尿道から内視鏡を挿入し、内視鏡の先端に装着した切除ループに電流を流し(電気メスと同じ)、肥大した前立腺を尿道側から切除する方法です。前立腺切除は、“かんなで木を削る”ように、少しずつ切除して、肥大した前立腺(内腺)を完全にくり抜くように切除します。前立腺肥大症に対する最も標準的で、広く行われている方法です。

山口 脩、他:図説 下部尿路機能障害より転載
ホルミウムレーザー前立腺核出術(HoLEP: Holmiumu Laser Enucleation of Prostate)

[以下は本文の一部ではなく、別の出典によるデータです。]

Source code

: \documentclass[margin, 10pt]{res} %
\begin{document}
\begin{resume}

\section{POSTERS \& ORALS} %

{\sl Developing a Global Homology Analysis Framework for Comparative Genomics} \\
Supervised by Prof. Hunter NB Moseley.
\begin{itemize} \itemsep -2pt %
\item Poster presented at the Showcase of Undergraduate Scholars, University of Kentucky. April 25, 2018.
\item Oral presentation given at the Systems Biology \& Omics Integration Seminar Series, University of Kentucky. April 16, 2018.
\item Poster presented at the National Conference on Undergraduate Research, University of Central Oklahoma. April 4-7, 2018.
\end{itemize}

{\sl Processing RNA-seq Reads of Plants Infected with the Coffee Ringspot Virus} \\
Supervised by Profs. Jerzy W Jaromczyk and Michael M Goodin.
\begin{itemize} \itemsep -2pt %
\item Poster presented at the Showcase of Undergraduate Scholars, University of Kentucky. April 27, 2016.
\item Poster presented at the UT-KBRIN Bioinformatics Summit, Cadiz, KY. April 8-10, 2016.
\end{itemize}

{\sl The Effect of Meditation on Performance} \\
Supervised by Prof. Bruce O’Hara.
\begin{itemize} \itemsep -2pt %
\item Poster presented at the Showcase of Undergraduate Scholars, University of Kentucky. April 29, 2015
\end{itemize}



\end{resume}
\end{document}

尿道から内視鏡を挿入し、レーザーを照射しながら、肥大した前立腺(内腺)と外腺の間を剥離して、内腺の部分を塊としてくり抜きます。くり抜いた内腺は、膀胱の中で細かく砕いて、吸引して取り出します。最近、広まりつつある手術方法で、大きい前立腺肥大に対しても少ない出血で行うことができます。
レーザー前立腺蒸散術
尿道から挿入した内視鏡下に高出力のレーザーを照射して、肥大した内腺を蒸散(蒸発)させながら、切除します。非常に出血量が少なく、大きな前立腺肥大にも行うことができ、術後の尿道へのカテーテル留置期間も短い利点があります。
その他、詳細は割愛しますが、2022年には、経尿道的水蒸気治療(WAVE)と経尿道的前立腺吊り上げ術(ウロリフト)が保険収載されました。これらの治療は、低侵襲性(体への負担をなるべく抑える)とある程度の有効性を備えた治療であり、高齢者や全身状態のよくない患者さんに対する外科的治療の裾野が広がりました。
保存治療
保存治療には、生活指導、経過観察、健康食品などがあります。水分を摂りすぎない、コーヒーやアルコールを飲みすぎない、刺激性食物の制限、便通の調節、適度な運動、長時間の座位や下半身の冷えを避ける、などの生活での注意は、前立腺肥大症の症状緩和に役立ちます。症状や合併症のない前立腺肥大症は治療の必要はなく、定期的な経過観察を行います。健康食品については、ビタミン、ミネラル、サプリメント、ノコギリヤシなど、前立腺肥大症に有効と言われるものがありますが、科学的には有効性は示されていません。